How to complete this task. Quote exactly and only this range of lines in the data below: the line that holds "## SDI_CTLS_EndTransaction() <a" to the line that holds "## SDI_CTLS_Exit_Framework() <a", both included.

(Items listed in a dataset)
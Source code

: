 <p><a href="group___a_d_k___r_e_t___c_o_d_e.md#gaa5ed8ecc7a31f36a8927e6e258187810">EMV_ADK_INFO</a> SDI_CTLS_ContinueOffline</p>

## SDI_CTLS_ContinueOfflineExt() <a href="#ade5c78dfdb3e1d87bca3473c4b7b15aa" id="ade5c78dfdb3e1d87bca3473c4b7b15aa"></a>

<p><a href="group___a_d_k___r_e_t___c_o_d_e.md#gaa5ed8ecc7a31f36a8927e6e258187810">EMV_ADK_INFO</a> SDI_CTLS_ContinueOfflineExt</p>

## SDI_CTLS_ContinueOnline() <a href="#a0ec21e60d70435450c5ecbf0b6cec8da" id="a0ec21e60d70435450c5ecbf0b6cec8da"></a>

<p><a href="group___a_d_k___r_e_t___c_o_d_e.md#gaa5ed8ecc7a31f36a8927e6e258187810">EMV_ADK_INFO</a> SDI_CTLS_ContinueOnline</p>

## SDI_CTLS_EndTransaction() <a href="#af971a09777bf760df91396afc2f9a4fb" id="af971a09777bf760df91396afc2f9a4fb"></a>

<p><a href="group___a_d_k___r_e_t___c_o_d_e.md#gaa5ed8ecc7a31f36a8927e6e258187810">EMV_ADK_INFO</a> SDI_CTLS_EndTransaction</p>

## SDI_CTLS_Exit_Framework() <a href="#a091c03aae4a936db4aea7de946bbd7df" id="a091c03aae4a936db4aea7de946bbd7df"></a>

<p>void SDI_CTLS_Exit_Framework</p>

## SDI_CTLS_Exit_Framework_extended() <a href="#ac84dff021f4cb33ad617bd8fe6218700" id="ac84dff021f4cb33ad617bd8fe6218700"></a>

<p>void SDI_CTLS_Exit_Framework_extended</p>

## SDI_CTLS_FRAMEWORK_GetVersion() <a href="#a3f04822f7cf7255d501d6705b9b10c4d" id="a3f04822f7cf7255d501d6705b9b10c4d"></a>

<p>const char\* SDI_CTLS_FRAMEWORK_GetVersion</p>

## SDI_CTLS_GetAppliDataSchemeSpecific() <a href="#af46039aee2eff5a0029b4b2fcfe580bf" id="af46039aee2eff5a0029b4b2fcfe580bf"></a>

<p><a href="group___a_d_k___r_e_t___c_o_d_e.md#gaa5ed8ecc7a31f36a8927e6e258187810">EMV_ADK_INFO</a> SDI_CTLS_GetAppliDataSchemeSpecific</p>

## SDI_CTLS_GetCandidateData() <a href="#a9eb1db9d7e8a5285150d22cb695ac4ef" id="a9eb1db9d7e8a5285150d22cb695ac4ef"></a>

Answer area.
## SDI_CTLS_EndTransaction() <a href="#af971a09777bf760df91396afc2f9a4fb" id="af971a09777bf760df91396afc2f9a4fb"></a>

<p><a href="group___a_d_k___r_e_t___c_o_d_e.md#gaa5ed8ecc7a31f36a8927e6e258187810">EMV_ADK_INFO</a> SDI_CTLS_EndTransaction</p>

## SDI_CTLS_Exit_Framework() <a href="#a091c03aae4a936db4aea7de946bbd7df" id="a091c03aae4a936db4aea7de946bbd7df"></a>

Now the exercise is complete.